What action he has taken since 14 May to gather documentation in relation to weapons of mass destruction in Iraq.

The Prime Minister

We believe that documents relating to Iraq's WMD programmes have been carefully concealed, including at the homes of scientists and other personnel connected with those programmes. As I informed the House a moment or two ago, a new organisation, the Iraq survey group, has been set up to take charge of the search for Iraqi weapons of mass destruction, among other things. The group will harness intelligence resources and the investigatory skills of about 1,300 to 1,400 staff from the US, the UK and Australia. It will subsume the existing smaller operations and investigations being carried out by the US military. It will also include former United Nations arms inspectors, and it represents a significant expansion of effort in the coalition hunt for weapons of mass destruction.

Mr. Dalyell

Tonight at 7 o'clock, Mr. Speaker has given me an Adjournment debate on the situation in detention of Tariq Aziz. Could the Prime Minister ask the junior Minister at the Foreign Office who will be replying to the debate to enlarge on the processes by which the documentation that is found may relate to trials, not only of Tariq Aziz but of some others? Do we not have to be rather careful, whatever our views, about victors' justice? Surely those people have to be brought to trial one way or another?

The Prime Minister

I agree with my hon. Friend: they have to be brought to trial in a proper way. That is something that we are discussing at present both with our allies and with the United Nations. I shall certainly pass on to my hon. Friend, the Foreign Office Minister who will reply to the debate, the points that my hon. Friend the Member for Linlithgow (Mr. Dalyell) has made. I hope, however, that he will recognise and support us in one thing. Sometimes over the past few days, it has been almost as if the whole issue of Saddam and weapons of mass destruction were a curious invention. The weapons of mass destruction issue and Saddam have been around for 12 years in the UN, as have Saddam's efforts at concealment.
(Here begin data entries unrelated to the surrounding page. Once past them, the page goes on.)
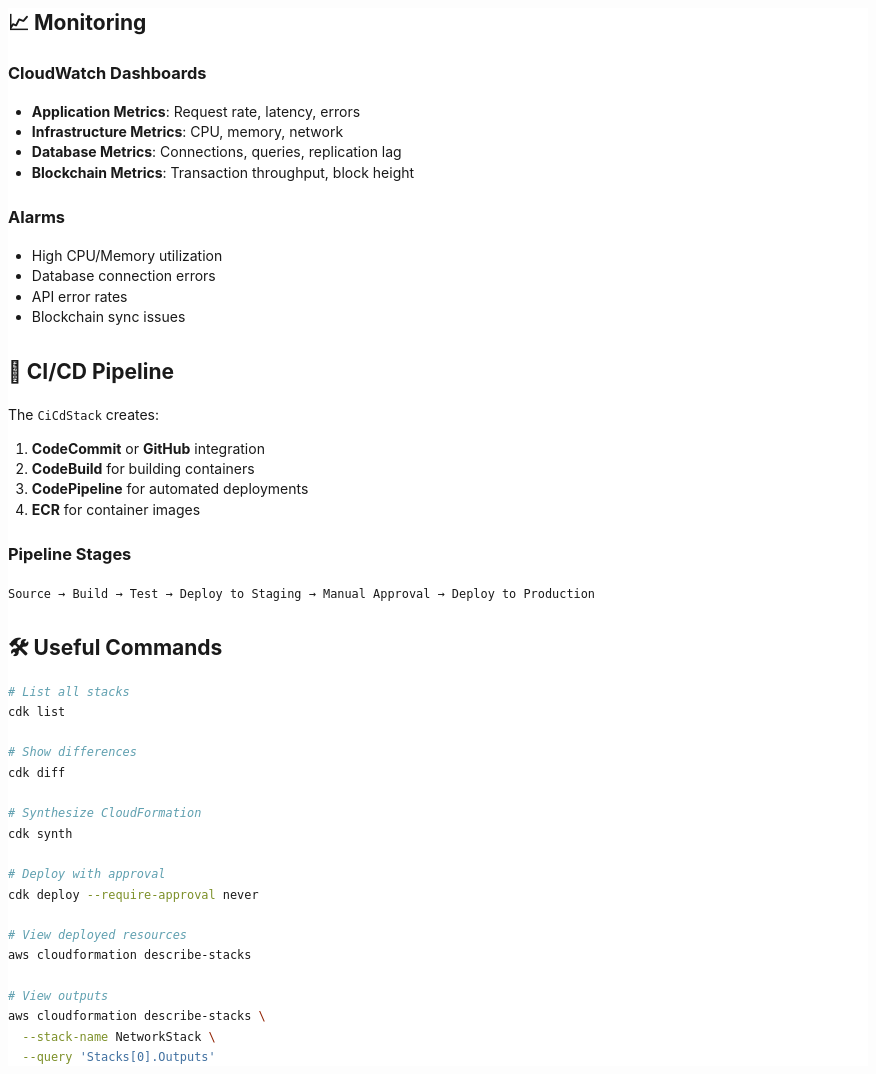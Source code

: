 ## 📈 Monitoring

### CloudWatch Dashboards

- **Application Metrics**: Request rate, latency, errors
- **Infrastructure Metrics**: CPU, memory, network
- **Database Metrics**: Connections, queries, replication lag
- **Blockchain Metrics**: Transaction throughput, block height

### Alarms

- High CPU/Memory utilization
- Database connection errors
- API error rates
- Blockchain sync issues

## 🔄 CI/CD Pipeline

The `CiCdStack` creates:

1. **CodeCommit** or **GitHub** integration
2. **CodeBuild** for building containers
3. **CodePipeline** for automated deployments
4. **ECR** for container images

### Pipeline Stages

```
Source → Build → Test → Deploy to Staging → Manual Approval → Deploy to Production
```

## 🛠️ Useful Commands

```bash
# List all stacks
cdk list

# Show differences
cdk diff

# Synthesize CloudFormation
cdk synth

# Deploy with approval
cdk deploy --require-approval never

# View deployed resources
aws cloudformation describe-stacks

# View outputs
aws cloudformation describe-stacks \
  --stack-name NetworkStack \
  --query 'Stacks[0].Outputs'
```
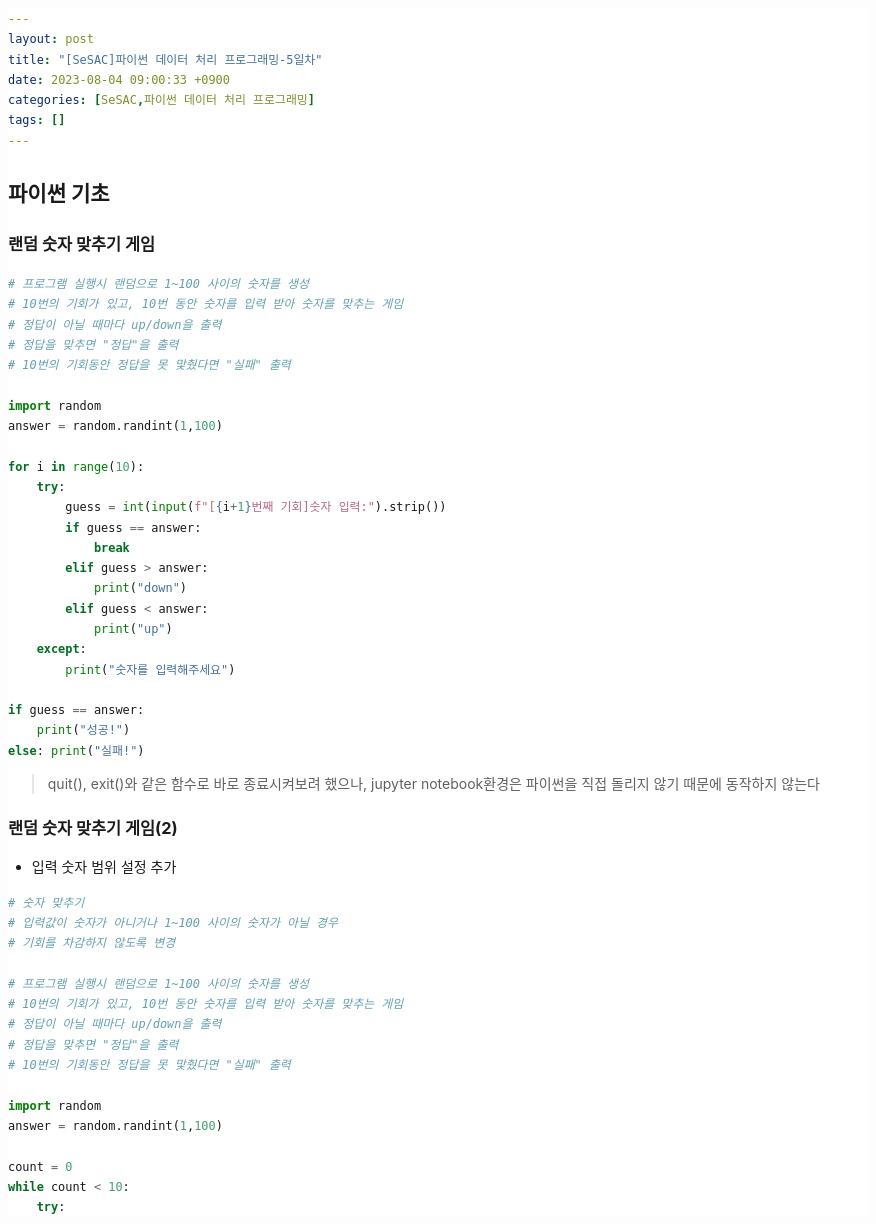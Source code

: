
 ```yaml
---
layout: post
title: "[SeSAC]파이썬 데이터 처리 프로그래밍-5일차"
date: 2023-08-04 09:00:33 +0900
categories: [SeSAC,파이썬 데이터 처리 프로그래밍]
tags: []
---
```




## 파이썬 기초

### 랜덤 숫자 맞추기 게임
```python
# 프로그램 실행시 랜덤으로 1~100 사이의 숫자를 생성
# 10번의 기회가 있고, 10번 동안 숫자를 입력 받아 숫자를 맞추는 게임
# 정답이 아닐 때마다 up/down을 출력
# 정답을 맞추면 "정답"을 출력
# 10번의 기회동안 정답을 못 맟췄다면 "실패" 출력

import random
answer = random.randint(1,100)

for i in range(10):
    try:
        guess = int(input(f"[{i+1}번째 기회]숫자 입력:").strip())
        if guess == answer:
            break
        elif guess > answer:
            print("down")
        elif guess < answer:
            print("up")
    except:
        print("숫자를 입력해주세요")
        
if guess == answer:
    print("성공!")
else: print("실패!")
```

> quit(), exit()와 같은 함수로 바로 종료시켜보려 했으나, jupyter notebook환경은 파이썬을 직접 돌리지 않기 때문에 동작하지 않는다


### 랜덤 숫자 맞추기 게임(2)
- 입력 숫자 범위 설정 추가

```python
# 숫자 맞추기
# 입력값이 숫자가 아니거나 1~100 사이의 숫자가 아닐 경우
# 기회를 차감하지 않도록 변경

# 프로그램 실행시 랜덤으로 1~100 사이의 숫자를 생성
# 10번의 기회가 있고, 10번 동안 숫자를 입력 받아 숫자를 맞추는 게임
# 정답이 아닐 때마다 up/down을 출력
# 정답을 맞추면 "정답"을 출력
# 10번의 기회동안 정답을 못 맟췄다면 "실패" 출력

import random
answer = random.randint(1,100)

count = 0
while count < 10:
    try:
```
When I was replying to my right hon. Friend the Member for Livingston (Mr. Cook), I forgot one point. It is sometimes said that it is very curious that, if those weapons were ready to fire, they were not found immediately. The answer to that lies in the very point we made in the dossier, which is that once Saddam started to realise that United Nations inspectors were coming back in, as I think I said continually at the Dispatch Box, there was then a concerted campaign of concealment of the weapons. Indeed, I think I also Said—if not at this Dispatch Box, then elsewhere Publicly—that one benefit of that, although there were obviously a lot of problems with it, was that it would make it more difficult to reassemble those weapons; but that does not in any shape or form dispute the original intelligence.

As for the other point that my hon. Friend the Member for Linlithgow makes, about the tribunal and how these people are tried, I can assure him that if they are tried they should be tried according to proper and due process.

Mr. Elfyn Llwyd (Meirionnydd Nant Conwy)

Those of us who argued that the conflict in Iraq was illegal continually had the whole issue of weapons of mass destruction thrown at us by the right hon. Gentleman and others. Is it not high time to have a full public inquiry? It is not good enough for the Prime Minister to rely on a report by the Joint Intelligence Committee, because he can be selective as to what he produces, and when all is said and done, the Committee is answerable to him.

The Prime Minister

I suspect that whatever we did would not be good enough for the hon. Gentleman. The fact is that he and his colleagues were opposed to this from the very beginning, and from the moment the conflict ended and all their predictions of disaster turned out to be untrue, they have been looking for a way of getting back into the argument, saying it was all a terrible mistake.

Let me tell the hon. Gentleman one thing. I have been to Iraq and spoken to those Iraqi people; yes, it is true that there is an enormous job of reconstruction to be done in that country, but seeing the literally tens of thousands of bodies in mass graves uncovered in Iraq, and realising that these people had been deprived of freedom for decade upon decade, let us be thankful that someone who was a threat with his weapons of mass destruction and also a brutal tyrant has been removed once and for all.